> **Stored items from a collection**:

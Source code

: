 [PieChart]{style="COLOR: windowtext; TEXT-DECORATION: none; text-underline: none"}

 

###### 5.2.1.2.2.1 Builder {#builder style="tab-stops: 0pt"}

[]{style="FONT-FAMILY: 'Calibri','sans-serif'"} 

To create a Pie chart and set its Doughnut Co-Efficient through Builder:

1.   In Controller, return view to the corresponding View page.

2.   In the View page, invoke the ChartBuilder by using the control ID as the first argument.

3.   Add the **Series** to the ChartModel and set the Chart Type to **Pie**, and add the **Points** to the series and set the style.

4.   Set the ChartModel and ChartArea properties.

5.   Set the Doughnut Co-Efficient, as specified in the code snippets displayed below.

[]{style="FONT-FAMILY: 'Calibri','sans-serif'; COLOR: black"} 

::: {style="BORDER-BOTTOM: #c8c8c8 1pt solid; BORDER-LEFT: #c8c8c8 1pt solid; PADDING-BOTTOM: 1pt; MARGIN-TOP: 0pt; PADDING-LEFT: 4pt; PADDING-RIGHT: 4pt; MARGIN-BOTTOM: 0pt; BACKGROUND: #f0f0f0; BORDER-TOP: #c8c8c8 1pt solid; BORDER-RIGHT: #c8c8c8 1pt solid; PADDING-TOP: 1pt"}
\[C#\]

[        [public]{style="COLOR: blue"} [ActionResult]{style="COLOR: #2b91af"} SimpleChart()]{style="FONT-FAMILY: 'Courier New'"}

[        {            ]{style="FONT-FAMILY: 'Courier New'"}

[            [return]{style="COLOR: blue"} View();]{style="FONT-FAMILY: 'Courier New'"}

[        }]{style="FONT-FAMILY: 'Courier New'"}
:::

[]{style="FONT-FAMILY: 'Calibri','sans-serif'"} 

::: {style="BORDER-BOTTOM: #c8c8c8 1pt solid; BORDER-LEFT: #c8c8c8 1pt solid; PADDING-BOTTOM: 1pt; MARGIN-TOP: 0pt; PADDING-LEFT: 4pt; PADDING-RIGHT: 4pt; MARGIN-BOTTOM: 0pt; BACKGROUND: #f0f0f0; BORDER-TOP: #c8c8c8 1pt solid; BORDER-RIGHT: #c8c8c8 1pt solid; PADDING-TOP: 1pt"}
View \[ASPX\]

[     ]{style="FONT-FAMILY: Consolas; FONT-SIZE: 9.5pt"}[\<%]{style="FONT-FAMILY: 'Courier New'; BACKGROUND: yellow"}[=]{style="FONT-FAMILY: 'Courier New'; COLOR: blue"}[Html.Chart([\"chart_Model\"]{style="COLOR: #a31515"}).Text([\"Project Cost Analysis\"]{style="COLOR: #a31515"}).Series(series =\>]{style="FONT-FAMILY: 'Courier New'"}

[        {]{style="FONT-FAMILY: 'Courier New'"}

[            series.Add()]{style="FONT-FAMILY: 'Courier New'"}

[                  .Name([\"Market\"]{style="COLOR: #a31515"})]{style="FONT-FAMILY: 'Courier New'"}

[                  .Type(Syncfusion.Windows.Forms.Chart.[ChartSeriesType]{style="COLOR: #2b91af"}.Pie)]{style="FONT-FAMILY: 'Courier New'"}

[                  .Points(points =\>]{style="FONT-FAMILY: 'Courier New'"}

--

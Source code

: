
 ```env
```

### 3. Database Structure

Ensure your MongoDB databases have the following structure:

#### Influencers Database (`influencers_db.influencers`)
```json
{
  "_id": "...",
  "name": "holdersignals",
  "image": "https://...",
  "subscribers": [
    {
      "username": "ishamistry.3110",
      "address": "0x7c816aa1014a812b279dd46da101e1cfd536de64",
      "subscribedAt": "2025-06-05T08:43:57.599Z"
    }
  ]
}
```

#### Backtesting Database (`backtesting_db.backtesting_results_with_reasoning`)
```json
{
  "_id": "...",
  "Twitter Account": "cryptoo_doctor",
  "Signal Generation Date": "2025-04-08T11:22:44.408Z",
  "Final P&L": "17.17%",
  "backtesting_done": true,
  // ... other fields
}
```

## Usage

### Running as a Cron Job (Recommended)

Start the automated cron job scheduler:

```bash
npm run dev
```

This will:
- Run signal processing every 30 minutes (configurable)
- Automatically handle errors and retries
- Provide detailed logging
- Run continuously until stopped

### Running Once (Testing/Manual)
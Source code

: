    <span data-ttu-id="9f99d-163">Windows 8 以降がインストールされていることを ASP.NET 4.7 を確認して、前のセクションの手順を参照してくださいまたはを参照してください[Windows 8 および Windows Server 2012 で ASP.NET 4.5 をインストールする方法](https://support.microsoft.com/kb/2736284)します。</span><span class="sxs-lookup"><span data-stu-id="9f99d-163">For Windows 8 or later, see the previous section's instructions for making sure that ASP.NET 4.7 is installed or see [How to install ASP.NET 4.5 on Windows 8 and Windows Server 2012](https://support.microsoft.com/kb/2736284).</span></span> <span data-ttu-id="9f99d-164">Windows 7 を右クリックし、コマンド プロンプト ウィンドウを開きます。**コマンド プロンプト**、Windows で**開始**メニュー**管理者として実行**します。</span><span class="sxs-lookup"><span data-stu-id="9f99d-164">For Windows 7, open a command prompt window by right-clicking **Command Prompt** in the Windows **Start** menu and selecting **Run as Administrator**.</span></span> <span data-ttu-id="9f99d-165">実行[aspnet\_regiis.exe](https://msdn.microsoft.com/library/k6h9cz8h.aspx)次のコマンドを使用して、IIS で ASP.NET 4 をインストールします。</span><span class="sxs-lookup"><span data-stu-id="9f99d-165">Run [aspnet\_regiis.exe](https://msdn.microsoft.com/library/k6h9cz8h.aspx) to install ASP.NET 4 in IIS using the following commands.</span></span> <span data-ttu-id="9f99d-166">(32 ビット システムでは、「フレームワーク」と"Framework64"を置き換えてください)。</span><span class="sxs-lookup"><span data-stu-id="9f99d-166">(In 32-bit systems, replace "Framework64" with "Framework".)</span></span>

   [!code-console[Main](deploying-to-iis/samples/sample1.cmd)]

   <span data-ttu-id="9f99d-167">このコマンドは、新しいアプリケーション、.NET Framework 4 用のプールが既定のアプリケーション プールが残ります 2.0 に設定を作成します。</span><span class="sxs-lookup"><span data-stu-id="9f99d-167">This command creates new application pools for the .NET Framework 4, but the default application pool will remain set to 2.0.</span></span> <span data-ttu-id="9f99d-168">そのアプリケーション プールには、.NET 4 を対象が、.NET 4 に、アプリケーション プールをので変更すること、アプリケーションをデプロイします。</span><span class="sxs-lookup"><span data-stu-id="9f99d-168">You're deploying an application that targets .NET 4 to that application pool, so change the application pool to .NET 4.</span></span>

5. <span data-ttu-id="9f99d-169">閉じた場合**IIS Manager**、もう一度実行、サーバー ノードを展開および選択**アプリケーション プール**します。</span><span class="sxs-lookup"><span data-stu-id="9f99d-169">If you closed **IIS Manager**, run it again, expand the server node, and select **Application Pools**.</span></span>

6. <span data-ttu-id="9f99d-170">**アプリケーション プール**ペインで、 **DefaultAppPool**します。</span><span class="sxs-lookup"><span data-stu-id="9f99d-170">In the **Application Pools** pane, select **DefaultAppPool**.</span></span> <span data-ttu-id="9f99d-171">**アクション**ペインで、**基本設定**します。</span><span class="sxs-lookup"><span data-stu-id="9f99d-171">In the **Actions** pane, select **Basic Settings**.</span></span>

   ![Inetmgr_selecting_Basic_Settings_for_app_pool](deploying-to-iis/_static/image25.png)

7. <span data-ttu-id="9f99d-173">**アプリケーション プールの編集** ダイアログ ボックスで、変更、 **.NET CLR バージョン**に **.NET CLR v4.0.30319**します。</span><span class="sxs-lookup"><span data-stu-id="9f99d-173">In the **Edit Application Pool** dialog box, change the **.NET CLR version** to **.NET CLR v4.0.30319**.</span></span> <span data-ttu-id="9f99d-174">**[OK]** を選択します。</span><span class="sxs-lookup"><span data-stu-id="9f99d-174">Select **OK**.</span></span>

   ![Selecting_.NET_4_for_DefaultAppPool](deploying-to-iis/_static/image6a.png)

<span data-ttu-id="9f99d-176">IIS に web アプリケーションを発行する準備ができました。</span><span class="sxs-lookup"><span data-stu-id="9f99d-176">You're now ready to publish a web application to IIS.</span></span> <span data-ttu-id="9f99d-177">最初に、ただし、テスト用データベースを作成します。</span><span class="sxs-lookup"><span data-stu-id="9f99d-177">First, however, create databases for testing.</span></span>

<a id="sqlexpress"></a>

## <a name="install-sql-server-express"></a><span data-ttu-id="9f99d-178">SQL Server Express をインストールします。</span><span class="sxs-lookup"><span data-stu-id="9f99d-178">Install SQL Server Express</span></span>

> **Required action**: Extract every line above containing the word "https".

> **Answer to this task**:
  "image": "https://...",
:    <span data-ttu-id="9f99d-163">Windows 8 以降がインストールされていることを ASP.NET 4.7 を確認して、前のセクションの手順を参照してくださいまたはを参照してください[Windows 8 および Windows Server 2012 で ASP.NET 4.5 をインストールする方法](https://support.microsoft.com/kb/2736284)します。</span><span class="sxs-lookup"><span data-stu-id="9f99d-163">For Windows 8 or later, see the previous section's instructions for making sure that ASP.NET 4.7 is installed or see [How to install ASP.NET 4.5 on Windows 8 and Windows Server 2012](https://support.microsoft.com/kb/2736284).</span></span> <span data-ttu-id="9f99d-164">Windows 7 を右クリックし、コマンド プロンプト ウィンドウを開きます。**コマンド プロンプト**、Windows で**開始**メニュー**管理者として実行**します。</span><span class="sxs-lookup"><span data-stu-id="9f99d-164">For Windows 7, open a command prompt window by right-clicking **Command Prompt** in the Windows **Start** menu and selecting **Run as Administrator**.</span></span> <span data-ttu-id="9f99d-165">実行[aspnet\_regiis.exe](https://msdn.microsoft.com/library/k6h9cz8h.aspx)次のコマンドを使用して、IIS で ASP.NET 4 をインストールします。</span><span class="sxs-lookup"><span data-stu-id="9f99d-165">Run [aspnet\_regiis.exe](https://msdn.microsoft.com/library/k6h9cz8h.aspx) to install ASP.NET 4 in IIS using the following commands.</span></span> <span data-ttu-id="9f99d-166">(32 ビット システムでは、「フレームワーク」と"Framework64"を置き換えてください)。</span><span class="sxs-lookup"><span data-stu-id="9f99d-166">(In 32-bit systems, replace "Framework64" with "Framework".)</span></span>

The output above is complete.